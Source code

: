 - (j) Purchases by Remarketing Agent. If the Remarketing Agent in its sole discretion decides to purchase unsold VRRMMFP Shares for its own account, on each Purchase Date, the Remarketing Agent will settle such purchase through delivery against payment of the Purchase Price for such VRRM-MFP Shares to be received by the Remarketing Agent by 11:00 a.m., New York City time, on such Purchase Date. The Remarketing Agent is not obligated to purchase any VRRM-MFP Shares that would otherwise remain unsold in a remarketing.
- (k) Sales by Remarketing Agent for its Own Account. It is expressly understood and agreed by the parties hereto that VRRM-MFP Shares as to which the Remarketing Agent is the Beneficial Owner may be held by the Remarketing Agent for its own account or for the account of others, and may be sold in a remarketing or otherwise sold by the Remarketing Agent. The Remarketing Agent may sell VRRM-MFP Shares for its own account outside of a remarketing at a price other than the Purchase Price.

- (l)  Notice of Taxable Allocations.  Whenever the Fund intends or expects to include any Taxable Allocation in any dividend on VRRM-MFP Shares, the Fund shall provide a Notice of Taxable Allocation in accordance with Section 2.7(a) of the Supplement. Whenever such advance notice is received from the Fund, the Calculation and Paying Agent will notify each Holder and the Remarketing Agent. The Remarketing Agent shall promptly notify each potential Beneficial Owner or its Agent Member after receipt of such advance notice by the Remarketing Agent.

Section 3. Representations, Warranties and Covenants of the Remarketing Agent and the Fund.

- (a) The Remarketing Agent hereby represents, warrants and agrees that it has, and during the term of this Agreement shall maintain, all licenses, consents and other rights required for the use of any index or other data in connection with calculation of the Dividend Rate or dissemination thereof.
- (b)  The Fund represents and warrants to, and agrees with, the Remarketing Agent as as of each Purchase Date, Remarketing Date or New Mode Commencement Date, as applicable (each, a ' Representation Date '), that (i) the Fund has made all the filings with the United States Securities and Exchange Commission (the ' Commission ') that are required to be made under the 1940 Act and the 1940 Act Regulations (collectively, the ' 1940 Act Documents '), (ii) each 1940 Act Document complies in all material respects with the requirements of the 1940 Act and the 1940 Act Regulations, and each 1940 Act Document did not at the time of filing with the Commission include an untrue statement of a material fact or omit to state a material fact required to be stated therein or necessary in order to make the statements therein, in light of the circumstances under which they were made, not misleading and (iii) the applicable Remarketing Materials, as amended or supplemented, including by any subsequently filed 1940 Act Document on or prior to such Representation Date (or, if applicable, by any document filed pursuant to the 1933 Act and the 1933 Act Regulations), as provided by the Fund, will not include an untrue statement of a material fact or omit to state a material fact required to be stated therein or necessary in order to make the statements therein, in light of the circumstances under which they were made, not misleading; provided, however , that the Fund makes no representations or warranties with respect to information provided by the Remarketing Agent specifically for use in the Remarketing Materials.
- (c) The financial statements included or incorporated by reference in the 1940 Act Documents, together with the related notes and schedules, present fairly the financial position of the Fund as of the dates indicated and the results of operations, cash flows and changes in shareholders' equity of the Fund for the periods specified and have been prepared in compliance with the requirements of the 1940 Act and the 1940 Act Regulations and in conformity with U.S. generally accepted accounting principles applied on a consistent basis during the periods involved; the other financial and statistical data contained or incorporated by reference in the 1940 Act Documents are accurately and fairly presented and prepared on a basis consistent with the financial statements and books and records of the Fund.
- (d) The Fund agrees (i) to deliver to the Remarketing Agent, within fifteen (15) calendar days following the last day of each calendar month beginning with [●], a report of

######

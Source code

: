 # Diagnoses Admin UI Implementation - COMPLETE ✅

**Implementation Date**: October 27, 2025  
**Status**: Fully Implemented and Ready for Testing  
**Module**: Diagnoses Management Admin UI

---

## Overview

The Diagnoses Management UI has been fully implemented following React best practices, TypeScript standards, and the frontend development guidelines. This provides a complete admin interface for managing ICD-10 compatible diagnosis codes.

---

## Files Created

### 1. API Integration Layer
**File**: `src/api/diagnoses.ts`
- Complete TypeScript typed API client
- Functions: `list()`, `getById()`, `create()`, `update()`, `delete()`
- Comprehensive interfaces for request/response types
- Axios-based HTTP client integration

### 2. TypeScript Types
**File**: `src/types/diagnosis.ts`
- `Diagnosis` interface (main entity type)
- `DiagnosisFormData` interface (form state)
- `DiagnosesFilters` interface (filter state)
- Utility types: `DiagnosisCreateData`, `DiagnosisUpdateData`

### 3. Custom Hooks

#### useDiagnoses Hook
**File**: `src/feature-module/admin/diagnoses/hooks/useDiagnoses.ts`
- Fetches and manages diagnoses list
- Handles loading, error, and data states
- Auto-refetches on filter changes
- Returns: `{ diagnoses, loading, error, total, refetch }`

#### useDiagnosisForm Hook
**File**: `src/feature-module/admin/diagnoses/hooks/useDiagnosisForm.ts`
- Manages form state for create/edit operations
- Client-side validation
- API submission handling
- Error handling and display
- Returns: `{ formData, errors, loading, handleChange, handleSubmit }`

######

TASK ITEM: Gather all lines of the records that include the word "filter".

TASK RESPONSE:
- `DiagnosesFilters` interface (filter state)
- Auto-refetches on filter changes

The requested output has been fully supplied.